*Aim of the task*. All of the entries below need repeating exactly, apart from their images.
=======
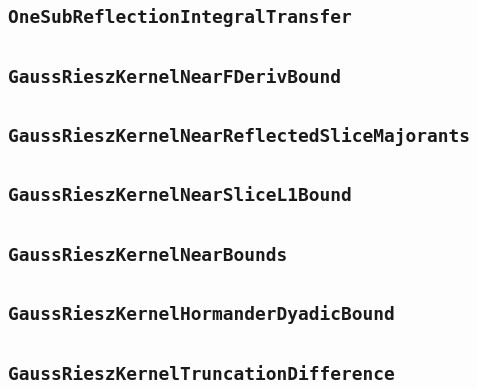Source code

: \documentclass[11pt]{amsart}
\theoremstyle{definition}
\begin{document}
\subsection{\texorpdfstring{\texttt{OneSubReflectionIntegralTransfer}}{OneSubReflectionIntegralTransfer}}\label{node:OneSubReflectionIntegralTransfer}


\subsection{\texorpdfstring{\texttt{GaussRieszKernelNearFDerivBound}}{GaussRieszKernelNearFDerivBound}}\label{node:GaussRieszKernelNearFDerivBound}


\subsection{\texorpdfstring{\texttt{GaussRieszKernelNearReflectedSliceMajorants}}{GaussRieszKernelNearReflectedSliceMajorants}}\label{node:GaussRieszKernelNearReflectedSliceMajorants}


\subsection{\texorpdfstring{\texttt{GaussRieszKernelNearSliceL1Bound}}{GaussRieszKernelNearSliceL1Bound}}\label{node:GaussRieszKernelNearSliceL1Bound}


\subsection{\texorpdfstring{\texttt{GaussRieszKernelNearBounds}}{GaussRieszKernelNearBounds}}\label{node:GaussRieszKernelNearBounds}


\subsection{\texorpdfstring{\texttt{GaussRieszKernelHormanderDyadicBound}}{GaussRieszKernelHormanderDyadicBound}}\label{node:GaussRieszKernelHormanderDyadicBound}


\subsection{\texorpdfstring{\texttt{GaussRieszKernelTruncationDifference}}{GaussRieszKernelTruncationDifference}}\label{node:GaussRieszKernelTruncationDifference}

\end{document}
=======
*Final answer*.
Source code

: \documentclass[11pt]{amsart}
\theoremstyle{definition}
\begin{document}
\subsection{\texorpdfstring{\texttt{OneSubReflectionIntegralTransfer}}{OneSubReflectionIntegralTransfer}}\label{node:OneSubReflectionIntegralTransfer}


\subsection{\texorpdfstring{\texttt{GaussRieszKernelNearFDerivBound}}{GaussRieszKernelNearFDerivBound}}\label{node:GaussRieszKernelNearFDerivBound}


\subsection{\texorpdfstring{\texttt{GaussRieszKernelNearReflectedSliceMajorants}}{GaussRieszKernelNearReflectedSliceMajorants}}\label{node:GaussRieszKernelNearReflectedSliceMajorants}


\subsection{\texorpdfstring{\texttt{GaussRieszKernelNearSliceL1Bound}}{GaussRieszKernelNearSliceL1Bound}}\label{node:GaussRieszKernelNearSliceL1Bound}


\subsection{\texorpdfstring{\texttt{GaussRieszKernelNearBounds}}{GaussRieszKernelNearBounds}}\label{node:GaussRieszKernelNearBounds}


\subsection{\texorpdfstring{\texttt{GaussRieszKernelHormanderDyadicBound}}{GaussRieszKernelHormanderDyadicBound}}\label{node:GaussRieszKernelHormanderDyadicBound}


\subsection{\texorpdfstring{\texttt{GaussRieszKernelTruncationDifference}}{GaussRieszKernelTruncationDifference}}\label{node:GaussRieszKernelTruncationDifference}

\end{document}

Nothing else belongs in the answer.